Provided records:
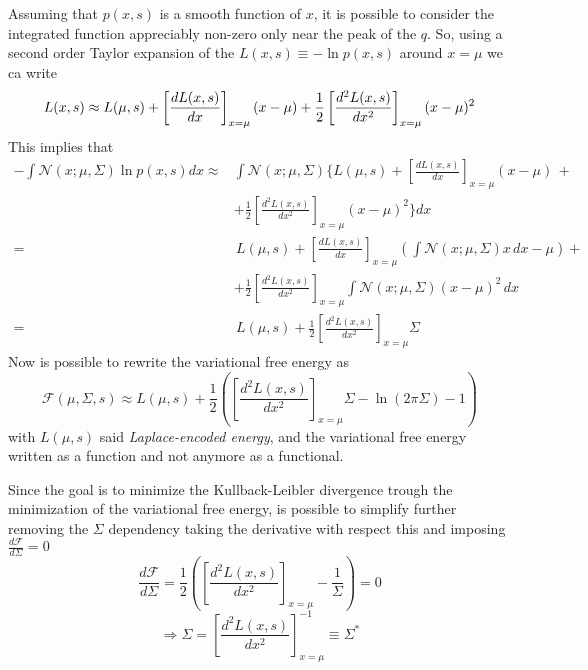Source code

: \documentclass[10pt]{article}
\begin{document}
Assuming that $p(x,s)$ is a smooth function of $x$, it is possible to consider the integrated function appreciably non-zero only near the peak of the $q$. So, using a second order Taylor expansion of the $L(x,s) \equiv - \ln p(x,s)$ around $x=\mu$ we ca write
\begin{equation}
L(x,s) \approx L(\mu,s) + \left[ \frac{dL(x,s)}{dx} \right]_{x=\mu} (x-\mu) + \frac{1}{2} \left[ \frac{d^2L(x,s)}{dx^2} \right]_{x=\mu} (x-\mu)^2 \\
\end{equation}
This implies that
\begin{equation}
    \begin{split}
        - \int \mathcal{N}(x;\mu,\Sigma) \ln p(x,s) d x \approx & \int \mathcal{N}(x;\mu,\Sigma) \Big\lbrace L(\mu,s) + \left[ \frac{dL(x,s)}{dx} \right]_{x=\mu} (x-\mu) \, + \\
        & + \frac{1}{2} \left[ \frac{d^2L(x,s)}{dx^2} \right]_{x=\mu} (x-\mu)^2 \Big\rbrace d x \\
        = & \, L(\mu,s) + \left[ \frac{dL(x,s)}{dx} \right]_{x=\mu} \left( \int \mathcal{N}(x;\mu,\Sigma) x \, dx - \mu \right) + \\
        & + \frac{1}{2} \left[ \frac{d^2L(x,s)}{dx^2} \right]_{x=\mu} \int \mathcal{N}(x;\mu,\Sigma) (x-\mu)^2 \, dx\\
        = & \, L(\mu,s) + \frac{1}{2} \left[ \frac{d^2L(x,s)}{dx^2} \right]_{x=\mu} \Sigma
    \end{split}
\end{equation}
Now is possible to rewrite the variational free energy as
\begin{equation}
\mathcal{F}(\mu, \Sigma, s) \approx L(\mu, s) + \frac{1}{2}\left( \left[ \frac{d^2L(x,s)}{dx^2} \right]_{x=\mu} \Sigma - \ln (2 \pi \Sigma) -1 \right)
\end{equation}
with $L(\mu, s)$ said \emph{Laplace-encoded energy}, and the variational free energy written as a function and not anymore as a functional.

Since the goal is to minimize the Kullback-Leibler divergence trough the minimization of the variational free energy, is possible to simplify further removing the $\Sigma$ dependency taking the derivative with respect this and imposing $\frac{d\mathcal{F}}{d\Sigma}=0$
\begin{equation}
\frac{d\mathcal{F}}{d\Sigma}= \frac{1}{2} \left( \left[ \frac{d^2L(x,s)}{dx^2} \right]_{x=\mu} - \frac{1}{\Sigma} \right) = 0
\end{equation}
\begin{equation}
\Rightarrow \Sigma = \left[ \frac{d^2L(x,s)}{dx^2} \right]_{x=\mu}^{-1} \equiv \Sigma^{\ast}
\label{eq:variance_laplace}
\end{equation}
\end{document}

Your goal:
Look through the entries above and find each line where the word "function" occurs; copy those lines.

Written answer:
Assuming that $p(x,s)$ is a smooth function of $x$, it is possible to consider the integrated function appreciably non-zero only near the peak of the $q$. So, using a second order Taylor expansion of the $L(x,s) \equiv - \ln p(x,s)$ around $x=\mu$ we ca write
with $L(\mu, s)$ said \emph{Laplace-encoded energy}, and the variational free energy written as a function and not anymore as a functional.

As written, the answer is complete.